The required output is a copy of each line in the material below that includes "title".

━━━ The records ━━━

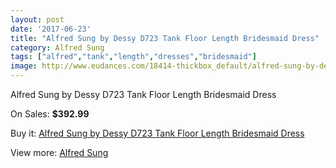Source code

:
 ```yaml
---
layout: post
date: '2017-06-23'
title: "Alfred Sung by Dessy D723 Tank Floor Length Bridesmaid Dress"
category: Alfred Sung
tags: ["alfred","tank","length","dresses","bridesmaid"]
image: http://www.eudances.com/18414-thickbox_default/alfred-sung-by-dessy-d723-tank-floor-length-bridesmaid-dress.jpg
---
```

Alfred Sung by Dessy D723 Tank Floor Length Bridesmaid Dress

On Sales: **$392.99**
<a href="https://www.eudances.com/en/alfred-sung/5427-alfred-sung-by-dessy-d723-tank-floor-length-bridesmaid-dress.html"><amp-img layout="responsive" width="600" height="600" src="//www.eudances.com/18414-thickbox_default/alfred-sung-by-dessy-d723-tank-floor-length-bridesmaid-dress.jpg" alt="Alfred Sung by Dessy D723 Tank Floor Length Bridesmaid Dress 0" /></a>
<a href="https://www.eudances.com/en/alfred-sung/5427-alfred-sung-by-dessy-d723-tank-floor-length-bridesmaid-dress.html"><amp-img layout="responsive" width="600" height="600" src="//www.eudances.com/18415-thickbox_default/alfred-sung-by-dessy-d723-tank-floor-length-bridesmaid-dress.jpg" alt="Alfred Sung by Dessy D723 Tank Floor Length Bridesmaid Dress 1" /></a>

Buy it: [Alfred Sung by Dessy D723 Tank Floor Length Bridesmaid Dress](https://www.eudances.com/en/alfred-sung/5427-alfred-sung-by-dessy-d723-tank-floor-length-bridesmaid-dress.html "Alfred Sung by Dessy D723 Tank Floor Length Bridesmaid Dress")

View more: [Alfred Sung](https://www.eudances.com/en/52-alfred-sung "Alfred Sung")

━━━
━━━ The records ━━━

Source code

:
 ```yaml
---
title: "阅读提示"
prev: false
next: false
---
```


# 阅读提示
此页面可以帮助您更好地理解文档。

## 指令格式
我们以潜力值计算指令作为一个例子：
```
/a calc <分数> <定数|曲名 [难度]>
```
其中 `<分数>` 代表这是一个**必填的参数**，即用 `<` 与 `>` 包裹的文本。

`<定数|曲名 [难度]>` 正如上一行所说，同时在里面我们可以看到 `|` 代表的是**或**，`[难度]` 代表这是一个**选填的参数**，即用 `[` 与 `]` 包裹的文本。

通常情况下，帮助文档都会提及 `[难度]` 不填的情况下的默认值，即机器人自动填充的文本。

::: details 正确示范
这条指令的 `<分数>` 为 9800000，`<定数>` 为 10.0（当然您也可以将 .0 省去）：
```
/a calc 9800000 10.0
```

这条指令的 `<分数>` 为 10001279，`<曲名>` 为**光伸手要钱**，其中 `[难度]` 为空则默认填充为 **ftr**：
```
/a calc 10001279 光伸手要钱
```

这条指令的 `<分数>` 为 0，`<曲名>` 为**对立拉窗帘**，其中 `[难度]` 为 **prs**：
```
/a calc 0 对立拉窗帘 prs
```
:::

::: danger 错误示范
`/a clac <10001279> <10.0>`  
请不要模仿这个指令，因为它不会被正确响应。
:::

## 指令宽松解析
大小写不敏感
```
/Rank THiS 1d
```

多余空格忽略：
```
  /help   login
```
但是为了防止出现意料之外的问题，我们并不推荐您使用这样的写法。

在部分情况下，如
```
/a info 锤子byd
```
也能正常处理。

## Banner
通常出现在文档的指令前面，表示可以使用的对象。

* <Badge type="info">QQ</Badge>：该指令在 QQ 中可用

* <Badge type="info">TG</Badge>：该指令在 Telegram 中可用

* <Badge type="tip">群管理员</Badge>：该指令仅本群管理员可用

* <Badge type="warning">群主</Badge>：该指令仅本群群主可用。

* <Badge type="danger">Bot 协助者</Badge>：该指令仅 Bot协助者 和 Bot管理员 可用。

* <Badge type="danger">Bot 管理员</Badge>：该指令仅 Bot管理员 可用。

━━━

* _Answer box_:
title: "Alfred Sung by Dessy D723 Tank Floor Length Bridesmaid Dress"
title: "阅读提示"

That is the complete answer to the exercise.